Ces chiffres révèlent une chose : si la France demeure la première puissance agricole mondiale, ses positions concurrentielles s’érodent de manière constante depuis plus de 10 ans2. Les causes de cette dégradation sont attribuées aux facteurs suivants et valent également pour l’agriculture européenne dans sa globalité :
    - Le démantèlement de la Politique Agricole Commune qui a fragilisé la plupart des agriculteurs français et européens par une exposition plus forte à la volatilité des prix.
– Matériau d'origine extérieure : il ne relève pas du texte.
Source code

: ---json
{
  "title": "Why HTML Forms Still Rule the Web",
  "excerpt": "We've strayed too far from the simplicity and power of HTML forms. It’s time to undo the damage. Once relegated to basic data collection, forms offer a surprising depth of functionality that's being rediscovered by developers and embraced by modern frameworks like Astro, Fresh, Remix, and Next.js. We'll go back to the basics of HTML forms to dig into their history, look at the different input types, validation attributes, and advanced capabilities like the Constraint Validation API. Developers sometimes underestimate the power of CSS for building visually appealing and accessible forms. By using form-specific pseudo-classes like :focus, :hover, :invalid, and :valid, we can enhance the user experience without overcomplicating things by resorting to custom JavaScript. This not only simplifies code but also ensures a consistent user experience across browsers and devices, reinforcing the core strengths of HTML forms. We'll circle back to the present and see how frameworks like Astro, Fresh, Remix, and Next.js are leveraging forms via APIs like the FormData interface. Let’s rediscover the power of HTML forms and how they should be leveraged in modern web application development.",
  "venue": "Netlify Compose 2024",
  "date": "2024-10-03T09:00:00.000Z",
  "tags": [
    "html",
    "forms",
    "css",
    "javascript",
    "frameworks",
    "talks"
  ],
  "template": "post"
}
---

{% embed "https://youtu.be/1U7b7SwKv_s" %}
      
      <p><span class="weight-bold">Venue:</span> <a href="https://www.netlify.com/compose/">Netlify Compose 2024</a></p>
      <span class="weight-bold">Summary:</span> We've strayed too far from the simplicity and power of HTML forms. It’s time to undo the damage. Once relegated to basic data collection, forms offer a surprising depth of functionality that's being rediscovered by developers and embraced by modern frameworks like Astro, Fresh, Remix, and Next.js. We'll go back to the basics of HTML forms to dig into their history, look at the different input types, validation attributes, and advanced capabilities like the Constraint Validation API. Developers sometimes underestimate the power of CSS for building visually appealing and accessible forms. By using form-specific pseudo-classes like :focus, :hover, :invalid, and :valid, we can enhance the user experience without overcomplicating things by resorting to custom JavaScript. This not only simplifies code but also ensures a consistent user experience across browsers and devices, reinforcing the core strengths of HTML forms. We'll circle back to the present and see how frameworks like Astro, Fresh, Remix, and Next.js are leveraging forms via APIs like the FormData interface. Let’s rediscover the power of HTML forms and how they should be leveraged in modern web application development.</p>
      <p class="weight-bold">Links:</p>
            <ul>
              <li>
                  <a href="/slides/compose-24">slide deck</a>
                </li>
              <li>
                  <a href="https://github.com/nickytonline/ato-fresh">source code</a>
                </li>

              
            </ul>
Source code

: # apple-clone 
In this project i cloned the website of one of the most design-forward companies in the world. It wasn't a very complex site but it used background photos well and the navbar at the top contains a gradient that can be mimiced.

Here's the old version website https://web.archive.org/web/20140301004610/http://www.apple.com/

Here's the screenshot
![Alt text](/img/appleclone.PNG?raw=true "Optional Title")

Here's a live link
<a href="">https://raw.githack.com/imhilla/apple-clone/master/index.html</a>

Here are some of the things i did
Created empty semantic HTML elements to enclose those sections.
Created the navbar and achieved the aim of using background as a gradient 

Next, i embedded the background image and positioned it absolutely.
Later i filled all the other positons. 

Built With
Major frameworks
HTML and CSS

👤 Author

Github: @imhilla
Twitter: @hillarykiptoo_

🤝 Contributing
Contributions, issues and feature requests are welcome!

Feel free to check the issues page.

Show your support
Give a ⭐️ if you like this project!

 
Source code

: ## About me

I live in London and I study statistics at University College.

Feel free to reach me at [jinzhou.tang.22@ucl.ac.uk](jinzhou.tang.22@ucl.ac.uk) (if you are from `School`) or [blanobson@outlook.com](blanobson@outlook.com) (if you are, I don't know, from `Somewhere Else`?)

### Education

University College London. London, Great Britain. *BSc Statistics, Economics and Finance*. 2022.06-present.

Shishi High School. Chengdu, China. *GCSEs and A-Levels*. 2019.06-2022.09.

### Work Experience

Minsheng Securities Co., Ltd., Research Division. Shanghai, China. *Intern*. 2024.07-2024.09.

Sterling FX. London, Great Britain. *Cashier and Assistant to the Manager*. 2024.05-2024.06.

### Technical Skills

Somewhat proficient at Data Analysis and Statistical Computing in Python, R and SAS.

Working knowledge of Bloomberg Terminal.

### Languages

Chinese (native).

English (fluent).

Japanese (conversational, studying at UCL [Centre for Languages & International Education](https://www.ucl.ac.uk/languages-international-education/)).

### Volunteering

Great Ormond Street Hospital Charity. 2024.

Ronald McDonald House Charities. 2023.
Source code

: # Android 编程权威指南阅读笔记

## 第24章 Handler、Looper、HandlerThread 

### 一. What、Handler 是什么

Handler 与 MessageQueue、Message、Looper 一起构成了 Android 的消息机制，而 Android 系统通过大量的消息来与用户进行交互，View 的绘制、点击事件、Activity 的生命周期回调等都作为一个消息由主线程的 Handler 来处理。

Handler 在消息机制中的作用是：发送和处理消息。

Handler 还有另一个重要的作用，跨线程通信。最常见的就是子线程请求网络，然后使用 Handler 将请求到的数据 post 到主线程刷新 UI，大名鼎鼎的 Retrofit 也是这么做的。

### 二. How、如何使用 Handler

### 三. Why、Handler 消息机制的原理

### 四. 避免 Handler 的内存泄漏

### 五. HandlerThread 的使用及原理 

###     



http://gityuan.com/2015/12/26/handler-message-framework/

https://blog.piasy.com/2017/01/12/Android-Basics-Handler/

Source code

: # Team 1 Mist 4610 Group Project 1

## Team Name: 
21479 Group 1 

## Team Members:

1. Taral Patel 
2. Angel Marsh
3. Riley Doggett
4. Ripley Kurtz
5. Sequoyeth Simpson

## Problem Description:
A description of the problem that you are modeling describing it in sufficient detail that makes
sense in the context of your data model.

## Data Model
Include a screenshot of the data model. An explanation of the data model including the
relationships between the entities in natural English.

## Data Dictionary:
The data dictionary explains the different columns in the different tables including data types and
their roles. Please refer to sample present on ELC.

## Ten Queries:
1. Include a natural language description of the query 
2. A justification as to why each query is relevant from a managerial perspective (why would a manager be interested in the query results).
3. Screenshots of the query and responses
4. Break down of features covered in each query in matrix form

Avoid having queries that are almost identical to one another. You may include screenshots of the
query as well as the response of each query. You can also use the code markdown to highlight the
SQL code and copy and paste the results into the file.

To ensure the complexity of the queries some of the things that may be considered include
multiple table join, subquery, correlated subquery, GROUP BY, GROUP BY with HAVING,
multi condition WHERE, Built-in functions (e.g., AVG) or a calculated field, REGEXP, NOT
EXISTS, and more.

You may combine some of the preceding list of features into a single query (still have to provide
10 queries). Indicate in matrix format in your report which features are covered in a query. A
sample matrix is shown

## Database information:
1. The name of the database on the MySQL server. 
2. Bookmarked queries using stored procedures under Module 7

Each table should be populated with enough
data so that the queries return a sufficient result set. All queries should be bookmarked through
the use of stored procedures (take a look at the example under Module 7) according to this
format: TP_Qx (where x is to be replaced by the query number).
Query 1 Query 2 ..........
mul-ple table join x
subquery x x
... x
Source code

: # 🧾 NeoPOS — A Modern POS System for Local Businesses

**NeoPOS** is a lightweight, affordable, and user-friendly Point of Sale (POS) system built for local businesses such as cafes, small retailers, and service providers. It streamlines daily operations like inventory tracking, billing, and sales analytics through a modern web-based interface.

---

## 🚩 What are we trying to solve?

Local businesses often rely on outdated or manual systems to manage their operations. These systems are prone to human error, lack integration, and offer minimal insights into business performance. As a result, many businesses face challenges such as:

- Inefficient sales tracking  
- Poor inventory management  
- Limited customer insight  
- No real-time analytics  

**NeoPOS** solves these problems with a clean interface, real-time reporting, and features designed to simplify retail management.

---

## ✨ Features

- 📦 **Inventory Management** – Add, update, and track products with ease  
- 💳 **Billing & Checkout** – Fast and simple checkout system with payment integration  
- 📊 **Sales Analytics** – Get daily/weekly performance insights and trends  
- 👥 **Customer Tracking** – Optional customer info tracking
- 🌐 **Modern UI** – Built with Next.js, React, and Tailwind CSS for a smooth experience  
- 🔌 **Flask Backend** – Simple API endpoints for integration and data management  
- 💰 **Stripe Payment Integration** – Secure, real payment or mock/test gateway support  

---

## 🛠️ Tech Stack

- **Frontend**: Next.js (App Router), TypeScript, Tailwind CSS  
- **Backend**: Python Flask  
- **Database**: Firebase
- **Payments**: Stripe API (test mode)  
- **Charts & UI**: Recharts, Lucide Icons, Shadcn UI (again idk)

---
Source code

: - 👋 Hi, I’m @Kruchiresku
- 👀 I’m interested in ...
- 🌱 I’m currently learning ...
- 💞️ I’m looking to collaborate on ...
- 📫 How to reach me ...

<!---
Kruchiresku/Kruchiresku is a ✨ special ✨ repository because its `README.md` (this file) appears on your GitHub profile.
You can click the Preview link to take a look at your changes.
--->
    - L’existence et l’émergence de grandes puissances agricoles, telles les Etats-Unis, le Brésil, la Chine ou l’Inde, qui concentrent leurs efforts budgétaires sur des mécanismes qui réduisent les conséquences néfastes de l’instabilité des marchés sur les revenus agricoles.

    - Et enfin, la perte de compétitivité de l’agriculture française au sein de l’Union européenne, conséquence de l’absence d’harmonisation fiscale et sociale et de charges salariales plus élevées en France.
Monsieur Hogan a récemment affirmé – non sans ironie – ne pas être « Jésus Christ ». Qu’il dorme tranquille, l’Agriculture européenne n’attend pas de lui de miracles, mais une prise en compte effective des réalités agricoles d’une Europe qui ne peut se permettre de voir son potentiel agricole s’éroder davantage.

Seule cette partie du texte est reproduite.